Invariably thought of as British because of her Liverpool accent, she gave an interview to The Irish Times, saying, “I always felt Irish and always called myself an Irishwoman.” When asked if she ever searched for her parents, she would huff, “Why should I? After all, they never did anything for me.” But she finally admitted she did look for them. In Dublin, she obtained her birth certificate and went to the address her parents had given. She asked the landlord about a couple named Kelly and she recalled he made a sound like a snort, “Everyone around here is named Kelly.”
In six decades, she left a legacy that would have been extraordinary even for one who was both moneyed and mollycoddled, let alone a foundling who grew up in poverty. By sheer will, she recruited and trained 14,000 Bluebells, set up troupes over the world, received countless awards including the Legion d’honneur and the Order of the British Empire (OBE), had an audience with the pope, and was the subject of a book and BBC documentary. Today the proper woman once known as Margaret Kelly, beloved of Miss Mary Murphy, is part of a permanent Las Vegas exhibit named… SHOWGIRLS!
Toward the end, she lived in her Paris penthouse atop the Avenue Foch, and could still dance the can-can, lie about her age, and smoke a pack of cigarettes a day. She lived to 94 and the night after she passed, Le Paris Lido put together a fête, attended by four generations of Bluebells and Kelly Boys, the Irish and British ambassadors, and world press.

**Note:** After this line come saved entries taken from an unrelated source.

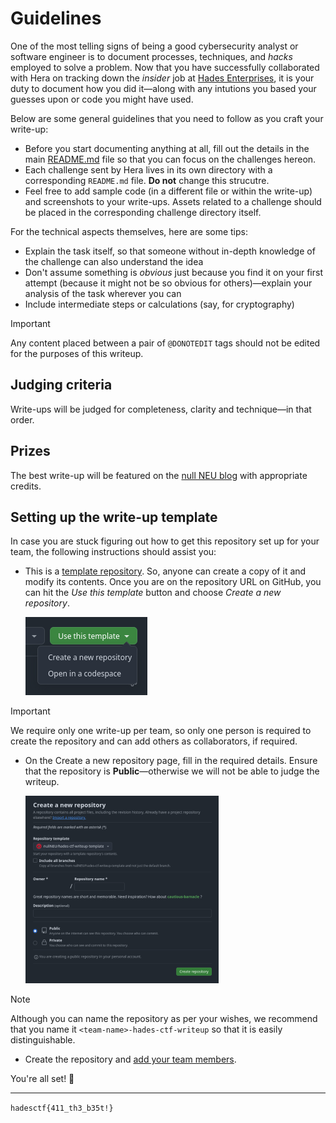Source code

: <!-- @DONOTEDIT -->
# Guidelines

One of the most telling signs of being a good cybersecurity analyst or software engineer is to document processes, techniques, and *hacks* employed to solve a problem. Now that you have successfully collaborated with Hera on tracking down the *insider* job at [Hades Enterprises](https://hadesenterprisesinc.com), it is your duty to document how you did it—along with any intutions you based your guesses upon or code you might have used.

Below are some general guidelines that you need to follow as you craft your write-up:
- Before you start documenting anything at all, fill out the details in the main [README.md](README.md) file so that you can focus on the challenges hereon.
- Each challenge sent by Hera lives in its own directory with a corresponding `README.md` file. **Do not** change this strucutre.
- Feel free to add sample code (in a different file or within the write-up) and screenshots to your write-ups. Assets related to a challenge should be placed in the corresponding challenge directory itself.

For the technical aspects themselves, here are some tips:
- Explain the task itself, so that someone without in-depth knowledge of the challenge can also understand the idea
- Don't assume something is *obvious* just because you find it on your first attempt (because it might not be so obvious for others)—explain your analysis of the task wherever you can
- Include intermediate steps or calculations (say, for cryptography)

> [!IMPORTANT]
> Any content placed between a pair of `@DONOTEDIT` tags should not be edited for the purposes of this writeup.

## Judging criteria

Write-ups will be judged for completeness, clarity and technique—in that order.

## Prizes

The best write-up will be featured on the [null NEU blog](https://nullneu.org/blog) with appropriate credits.

## Setting up the write-up template

In case you are stuck figuring out how to get this repository set up for your team, the following instructions should assist you:
- This is a [template repository](https://docs.github.com/en/repositories/creating-and-managing-repositories/creating-a-template-repository#about-template-repositories). So, anyone can create a copy of it and modify its contents. Once you are on the repository URL on GitHub, you can hit the *Use this template* button and choose *Create a new repository*.
  
  ![Use this template button screenshot](.github/use-this-template.png)
> [!IMPORTANT]
> We require only one write-up per team, so only one person is required to create the repository and can add others as collaborators, if required.
- On the Create a new repository page, fill in the required details. Ensure that the repository is **Public**—otherwise we will not be able to judge the writeup.

  ![Create repo from template screenshot](.github/create-from-template.png) 
> [!NOTE]
> Although you can name the repository as per your wishes, we recommend that you name it `<team-name>-hades-ctf-writeup` so that it is easily distinguishable.
<!-- image -->
- Create the repository and [add your team members](https://docs.github.com/en/account-and-profile/setting-up-and-managing-your-personal-account-on-github/managing-access-to-your-personal-repositories/inviting-collaborators-to-a-personal-repository#inviting-a-collaborator-to-a-personal-repository).

You're all set! 🎉

-----
`hadesctf{411_th3_b35t!}`
<!-- @DONOTEDIT -->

They came to celebrate Madame Bluebell, who, everyone agreed, lived all the days of her life.
Margaret Kelly-Leibovici was buried in Cimetière de Montmartre, a bronze sculpture of her – in stern old age – stood atop her stone. Shockingly, graverobbers helped themselves to the bust, but the theft was fortuitous, a glass sculpture of a very young Bluebell was put in its stead.
A fan left this note:
Dear Margaret, your bust was stolen some years ago and these last weeks, a new – very new and modern – picture of you as a young beautiful dancer was placed on your grave. Behind you, a violinist is playing forever.
We love you, Margaret. You have inspired François Truffaut in his Last Metro. François is not very far from you in this same cemetery. Yours truly,
Oedipa aka Kay Harpa ♦
Marjorie Larney says
The Last Metro is my favorite Catharine Denueve film for her acting, glamor and the drama of the story. To learn its daring and courageous hero was a Wild Irishwoman is not only marvelous but absolutely miraculous–from abandonment to world fame and recognition! What a genius! What a life! loved the humor asides, too. Brava Rosemary Rodgers for great telling.
Karen Kelly McEachern says
What a story ! What a woman ! What more can be said.
Thank you for publishing this story of a remarkable lady.
Mary Nora Cain says
What I love about Irish America is learning all things that I never knew about before. Thanks so much for your enlightening articles.